(Exercise instructions)
Only one stretch of the data is wanted: the line containing "a symlink) |", the line containing "[[CC]YY]MMDDhhmm[.ss] instead of current time |", and every line between them, copied exactly.

***** Records *****

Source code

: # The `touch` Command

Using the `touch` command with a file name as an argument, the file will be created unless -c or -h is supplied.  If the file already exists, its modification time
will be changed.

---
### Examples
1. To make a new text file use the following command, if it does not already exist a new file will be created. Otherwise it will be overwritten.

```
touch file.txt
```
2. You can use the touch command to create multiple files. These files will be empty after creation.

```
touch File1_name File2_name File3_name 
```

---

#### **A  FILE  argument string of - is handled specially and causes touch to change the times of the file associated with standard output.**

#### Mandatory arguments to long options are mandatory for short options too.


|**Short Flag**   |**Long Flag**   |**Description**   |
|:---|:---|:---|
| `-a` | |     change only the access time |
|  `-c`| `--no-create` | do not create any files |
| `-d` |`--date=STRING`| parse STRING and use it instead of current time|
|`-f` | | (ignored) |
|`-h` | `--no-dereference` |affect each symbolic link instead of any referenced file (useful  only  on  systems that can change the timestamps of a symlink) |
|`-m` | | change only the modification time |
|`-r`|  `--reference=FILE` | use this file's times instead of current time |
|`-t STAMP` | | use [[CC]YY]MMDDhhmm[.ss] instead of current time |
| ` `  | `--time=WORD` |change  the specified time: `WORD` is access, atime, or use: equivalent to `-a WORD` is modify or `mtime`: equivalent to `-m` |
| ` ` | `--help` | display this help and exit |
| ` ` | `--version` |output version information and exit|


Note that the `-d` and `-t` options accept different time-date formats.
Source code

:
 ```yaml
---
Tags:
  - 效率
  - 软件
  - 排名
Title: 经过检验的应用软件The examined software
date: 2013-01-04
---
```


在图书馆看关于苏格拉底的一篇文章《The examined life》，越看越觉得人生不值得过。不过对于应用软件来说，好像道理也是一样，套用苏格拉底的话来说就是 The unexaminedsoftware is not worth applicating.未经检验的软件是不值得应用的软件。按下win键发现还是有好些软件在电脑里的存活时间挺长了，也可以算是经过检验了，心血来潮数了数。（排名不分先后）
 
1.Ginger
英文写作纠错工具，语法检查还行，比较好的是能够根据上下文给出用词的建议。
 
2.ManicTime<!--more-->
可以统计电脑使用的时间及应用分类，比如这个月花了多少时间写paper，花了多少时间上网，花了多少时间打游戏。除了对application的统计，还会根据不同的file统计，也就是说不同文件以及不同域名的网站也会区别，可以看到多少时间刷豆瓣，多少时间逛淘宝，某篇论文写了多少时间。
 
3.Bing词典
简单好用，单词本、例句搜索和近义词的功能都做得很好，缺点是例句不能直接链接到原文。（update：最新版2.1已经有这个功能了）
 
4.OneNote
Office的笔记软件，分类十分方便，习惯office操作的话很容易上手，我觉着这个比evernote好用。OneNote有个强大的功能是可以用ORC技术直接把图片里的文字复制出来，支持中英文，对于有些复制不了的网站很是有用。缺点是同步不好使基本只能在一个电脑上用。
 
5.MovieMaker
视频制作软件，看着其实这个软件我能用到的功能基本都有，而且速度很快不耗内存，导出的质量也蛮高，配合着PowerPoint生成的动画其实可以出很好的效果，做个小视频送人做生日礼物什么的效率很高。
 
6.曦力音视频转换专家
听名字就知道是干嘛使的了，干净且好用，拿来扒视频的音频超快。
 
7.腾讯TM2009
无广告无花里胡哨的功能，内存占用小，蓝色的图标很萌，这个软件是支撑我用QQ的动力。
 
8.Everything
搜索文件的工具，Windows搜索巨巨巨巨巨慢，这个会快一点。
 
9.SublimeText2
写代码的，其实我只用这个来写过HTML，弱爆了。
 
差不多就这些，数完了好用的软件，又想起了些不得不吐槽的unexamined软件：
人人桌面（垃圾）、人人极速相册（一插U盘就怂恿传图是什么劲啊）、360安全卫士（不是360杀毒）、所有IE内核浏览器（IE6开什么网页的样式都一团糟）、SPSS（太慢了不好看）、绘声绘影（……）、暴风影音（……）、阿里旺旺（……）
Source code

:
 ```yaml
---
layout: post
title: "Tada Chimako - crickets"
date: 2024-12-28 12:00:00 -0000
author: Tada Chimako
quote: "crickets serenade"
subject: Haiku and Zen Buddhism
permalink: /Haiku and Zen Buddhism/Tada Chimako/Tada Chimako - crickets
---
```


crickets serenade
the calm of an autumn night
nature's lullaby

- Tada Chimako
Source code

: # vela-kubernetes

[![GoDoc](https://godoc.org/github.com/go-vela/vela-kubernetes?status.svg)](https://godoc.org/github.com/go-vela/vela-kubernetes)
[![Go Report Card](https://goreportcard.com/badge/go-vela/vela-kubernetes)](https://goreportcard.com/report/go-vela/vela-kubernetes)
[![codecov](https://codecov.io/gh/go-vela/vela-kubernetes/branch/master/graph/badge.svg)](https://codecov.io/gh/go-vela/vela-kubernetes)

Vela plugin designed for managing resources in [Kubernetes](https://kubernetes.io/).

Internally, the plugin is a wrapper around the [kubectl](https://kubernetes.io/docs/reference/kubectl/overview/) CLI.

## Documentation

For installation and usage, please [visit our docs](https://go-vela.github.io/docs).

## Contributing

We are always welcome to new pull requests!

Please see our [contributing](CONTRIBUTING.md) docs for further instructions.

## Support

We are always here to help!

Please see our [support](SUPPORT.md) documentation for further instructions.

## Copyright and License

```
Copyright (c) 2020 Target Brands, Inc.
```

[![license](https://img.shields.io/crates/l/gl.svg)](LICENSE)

*****

(Output of the exercise)
|`-h` | `--no-dereference` |affect each symbolic link instead of any referenced file (useful  only  on  systems that can change the timestamps of a symlink) |
|`-m` | | change only the modification time |
|`-r`|  `--reference=FILE` | use this file's times instead of current time |
|`-t STAMP` | | use [[CC]YY]MMDDhhmm[.ss] instead of current time |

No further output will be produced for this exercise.